Case ID: wash_144/html/0332-01.html
Source: Caselaw Access Project
Author: {"author": "\n      Per Curiam:.", "license": "Public Domain", "url": "https://static.case.law/"}
Date Created: 2024-08-24T03:29:51.129683

[No. 20670.
    Department Two.
    July 19, 1927.]
    The State of Washington, on the Relation of State Highway Committee, Plaintiff, v. Roland H. Hartley et al., Respondents. 
    
    
       Mandamus (89) — To State Boards — Scope of Inquiry — Moot' Question. Mandamus will not lie to compel state officers to-return unopened bids to the state highway committee, where the right to possession has become a moot question, through the necessity of readvertising for new bids.
    
       Same (41) — To State Officers — Public Records — Possession.
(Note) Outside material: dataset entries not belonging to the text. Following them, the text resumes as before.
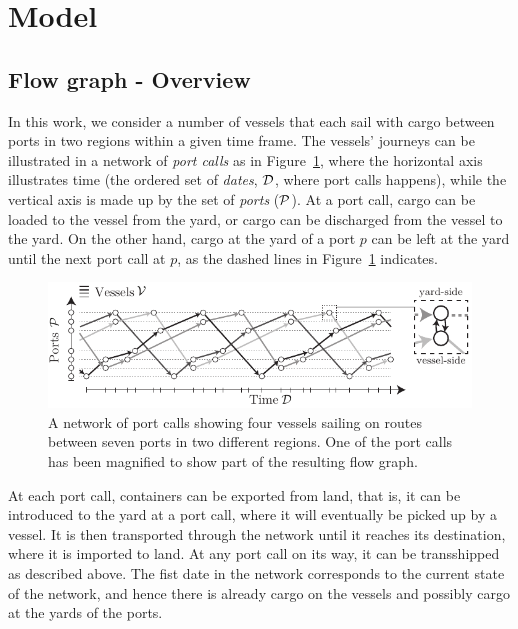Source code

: \section{Model}
\subsection{Flow graph - Overview}

In this work, we consider a number of vessels that each sail with cargo between ports in two regions within a given time frame.  
The vessels' journeys can be illustrated in a network of \emph{port calls} as in Figure~\ref{fig:timespace}, where the horizontal axis illustrates time (the ordered set of \emph{dates}, $\mathcal{D}$, where port calls happens), while the vertical axis is made up by the set of \emph{ports} ($\mathcal{P}$). At a port call, cargo can be loaded to the vessel from the yard, or cargo can be discharged from the vessel to the yard. On the other hand, cargo at the yard of a port $p$ can be left at the yard until the next port call at $p$, as the dashed lines in Figure~\ref{fig:timespace} indicates. 

\begin{figure}[htbp]
	\centering
		\includegraphics[scale = 1.3]{netwBW.pdf}
		\caption{A network of port calls showing four vessels sailing on routes between seven ports in two different regions. One of the port calls has been magnified to show part of the resulting flow graph.}  \label{fig:timespace}
\end{figure}

At each port call, containers can be exported from land, that is, it can be introduced to the yard at a port call, where it will eventually be picked up by a vessel. It is then transported through the network until it reaches its destination, where it is imported to land. At any port call on its way, it can be transshipped as described above. 
The fist date in the network corresponds to the current state of the network, and hence there is already cargo on the vessels and possibly cargo at the yards of the ports.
Mandamus lies to compel the state highway engineer to turn over records to the state highway committee, whose property they were.
    Application filed in the supreme court May 7, 1927, for a writ of mandamus to compel the governor and state highway engineer to deliver records and bids for highway work to the state highway committee.
    Denied in part and granted in part.
    
      The Attorney General and L. B. Donley, for relator.
    
      Coleman & Fogarty and E. H. Guie, for respondents.
    
      
      Reported in 258 Pac. 6.
    
   Per Curiam:.

In this action it is sought to have the respondents return to the state highway committee certain unopened bids for highway work and certain records of the committee.

£1] It appears from the record that the case, in so far as it involves the unopened bids, is a moot one, for these bids were some of those submitted in response to advertisement for the letting of contracts for highway work, and the majority of the bids having been returned to those who presented them, the possession by the committee of the remaining unopened bids is a matter of no moment for the reason that the work must of necessity be readvertised and new bids called for before the contracts can be let.

£2] On the other branch of the ease, involving the records of the state highway committee, the respondent Humes, who it is alleged is in possession of these records, should turn such records over to the possession of the committee, they being the property of, and rightfully in the possession of, the committee.

Therefore the writ is denied as to the respondent Hartley and is granted as to the respondent Humes, who is directed to deliver to the state highway committee all books and records belonging to that committee.